The ideal conduit for vascular reconstruction continues to be the primary interest of researchers and clinicians in cardiovascular surgery. Despite significant improvements over the years, the use of autologous, tissue engineered, or prosthetic material continues to harbor limitations including durability, thrombogenicity, and off-the-shelf availability. In this study, after evaluating the CFD parameters involving a straight versus C-shaped conduit for an arteriovenous shunt, we established that the shear forces and flow patterns were superior for a curved conduit. The risk of thrombosis and its mechanism in a high shear stress environment have been documented by Lazo-Langner et al.26. In addition, our data showed a medical grade silicon lined graft with smoother surface finishing, and peak to valley roughness of 200 nm or less, had lower power loss across the shunt.

Future direction

As such, our aim is to trial the implantation of a 5 mm C-shaped arteriovenous novel silicon-lined shunt from the internal carotid artery to the external jugular vein in the sheep model. The CFD model generated in this study is based on our planned animal model neck anastomosis to be performed in a beveled end-to-side fashion. This technique can enlarge the anastomosis and potentially mitigate thrombosis and neointimal growth29.

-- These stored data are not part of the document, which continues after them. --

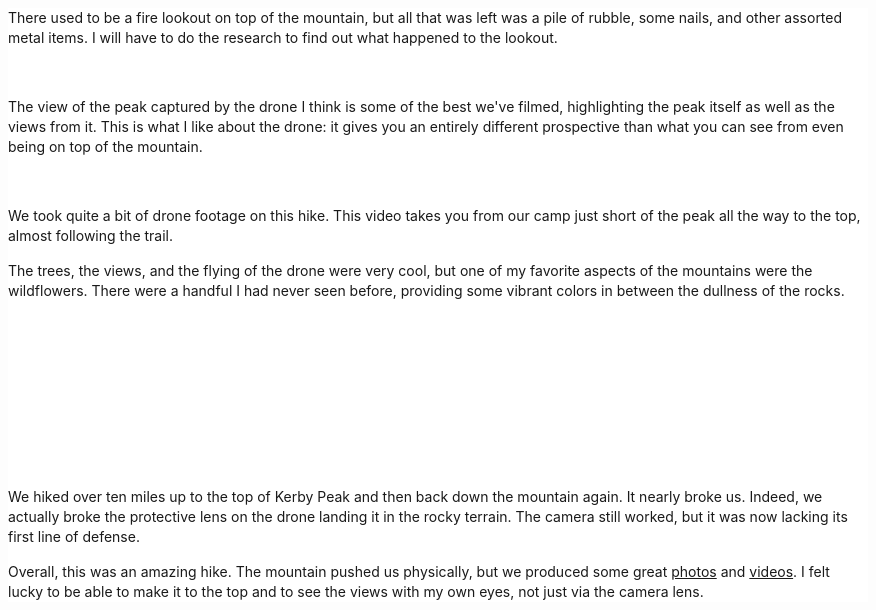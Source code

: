 There used to be a fire lookout on top of the mountain, but all that was left was a pile of rubble, some nails, and other assorted metal items. I will have to do the research to find out what happened to the lookout.

<p><img src="https://s3.amazonaws.com/drone-recovery/kerby_stove.jpg" alt="" width="100%" /></p>

The view of the peak captured by the drone I think is some of the best we've filmed, highlighting the peak itself as well as the views from it. This is what I like about the drone: it gives you an entirely different prospective than what you can see from even being on top of the mountain.

<p><img src="https://s3.amazonaws.com/drone-recovery/kerby_still_1.jpg" alt="" width="100%" /></p>

We took quite a bit of drone footage on this hike. This video takes you from our camp just short of the peak all the way to the top, almost following the trail.

<p><iframe width="1280" height="720" src="https://www.youtube.com/embed/rUItyojOx3g" frameborder="0" allowfullscreen></iframe></p>

The trees, the views, and the flying of the drone were very cool, but one of my favorite aspects of the mountains were the wildflowers. There were a handful I had never seen before, providing some vibrant colors in between the dullness of the rocks.

<p><img src="https://s3.amazonaws.com/drone-recovery/kerby_flower_1.jpg" alt="" width="100%" /></p>

<p><img src="https://s3.amazonaws.com/drone-recovery/kerby_flower_2.jpg" alt="" width="100%" /></p>

<p><img src="https://s3.amazonaws.com/drone-recovery/kerby_flower_3.jpg" alt="" width="100%" /></p>

<p><img src="https://s3.amazonaws.com/drone-recovery/kerby_flower_4.jpg" alt="" width="100%" /></p>

<p><img src="https://s3.amazonaws.com/drone-recovery/kerby_flower_5.jpg" alt="" width="100%" /></p>

We hiked over ten miles up to the top of Kerby Peak and then back down the mountain again. It nearly broke us. Indeed, we actually broke the protective lens on the drone landing it in the rocky terrain. The camera still worked, but it was now lacking its first line of defense. 

Overall, this was an amazing hike. The mountain pushed us physically, but we produced some great <a href="http://dronerecovery.org/gallery/kerby_may2016/">photos</a> and <a href="http://dronerecovery.org/video/kerby_may2016/">videos</a>. I felt lucky to be able to make it to the top and to see the views with my own eyes, not just via the camera lens.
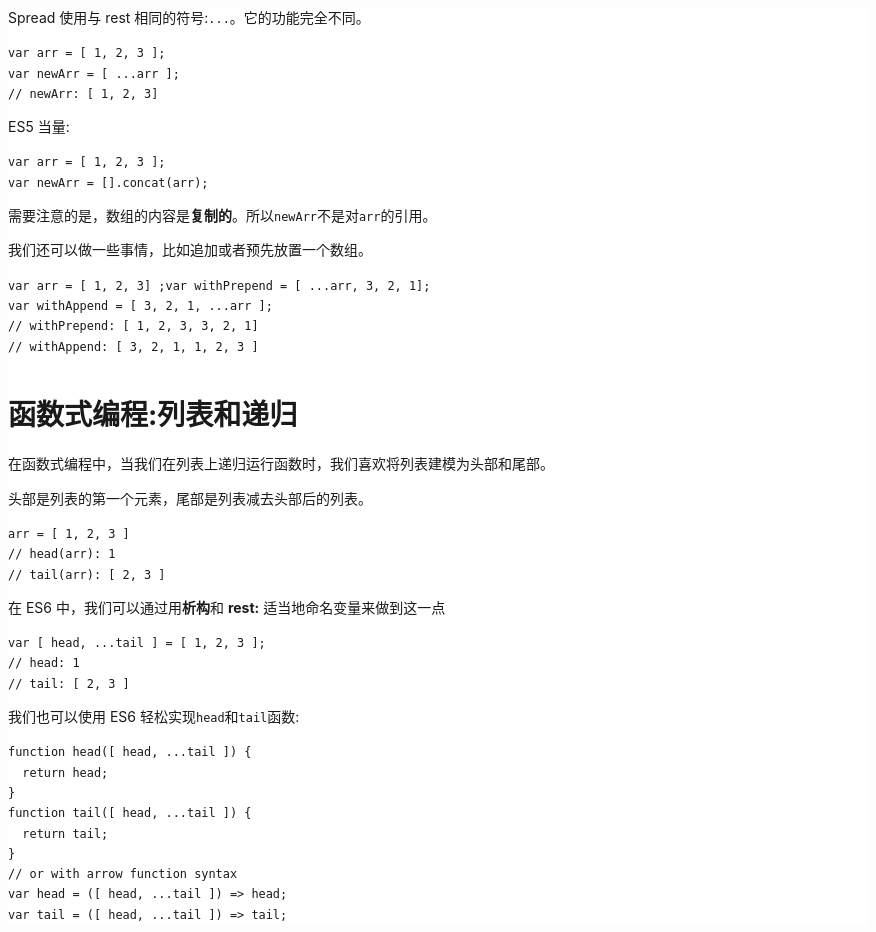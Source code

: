 Spread 使用与 rest 相同的符号:`...`。它的功能完全不同。

```
var arr = [ 1, 2, 3 ];
var newArr = [ ...arr ];
// newArr: [ 1, 2, 3]
```

ES5 当量:

```
var arr = [ 1, 2, 3 ];
var newArr = [].concat(arr);
```

需要注意的是，数组的内容是**复制的**。所以`newArr`不是对`arr`的引用。

我们还可以做一些事情，比如追加或者预先放置一个数组。

```
var arr = [ 1, 2, 3] ;var withPrepend = [ ...arr, 3, 2, 1];
var withAppend = [ 3, 2, 1, ...arr ];
// withPrepend: [ 1, 2, 3, 3, 2, 1]
// withAppend: [ 3, 2, 1, 1, 2, 3 ]
```

# 函数式编程:列表和递归

在函数式编程中，当我们在列表上递归运行函数时，我们喜欢将列表建模为头部和尾部。

头部是列表的第一个元素，尾部是列表减去头部后的列表。

```
arr = [ 1, 2, 3 ]
// head(arr): 1
// tail(arr): [ 2, 3 ]
```

在 ES6 中，我们可以通过用**析构**和 **rest:** 适当地命名变量来做到这一点

```
var [ head, ...tail ] = [ 1, 2, 3 ];
// head: 1
// tail: [ 2, 3 ]
```

我们也可以使用 ES6 轻松实现`head`和`tail`函数:

```
function head([ head, ...tail ]) { 
  return head;
}
function tail([ head, ...tail ]) {
  return tail;
}
// or with arrow function syntax
var head = ([ head, ...tail ]) => head;
var tail = ([ head, ...tail ]) => tail;
```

In addition, external ring reinforced support will be used to prevent kinking of the shunt. Optimal microvascular and fine suture techniques will be used to minimize anastomotic scarring and neointimal proliferation. This graft will be imaged in vivo and subsequently explanted to evaluate factors such as hemodynamics, patency, intimal hyperplasia, and thrombogenicity. The generated data will assist in planning the future course of our studies of a prosthetic silicon-lined vascular conduit. To address limitations of this study related to the absence of significant pulsatiliy, especially on the arterial side and the nature of the imposed boundary conditions, ongoing analyses are implementing a detailed lumped parameter model (LPM) that will generate high fidelity time-dependent boundary conditions. This LPM will be loosely-coupled to the CFD domain to first iteratively converge the boundary conditions and then collect hemodynamic measurements.

Limitations

This study does not account for in vivo factors including individual hemodynamic changes associated with age, blood pressure, cardiac output, rate of neointimal growth, and thrombogenic profile. For this reason, further evaluation using an animal model is required for proof of concept prior to moving to clinical trials. We also did not account for vascular pulsatility and compliance which can affect the shear forces and thereafter the shunt integrity.

The CFD modeling is limited by the rigid-wall assumption which may cause an overestimation of the shear stresses calculated. As previously mentioned, the boundary conditions imposed do not account for pulsatility and no coupling to a lumped parameter model was performed. In addition, in order to account for roughness, the modeling approach used (DES), implements roughness numerically as opposed to a high degree mesh refinement to physically account for surface features. We plan to perform detailed surface feature evaluation in a follow up study.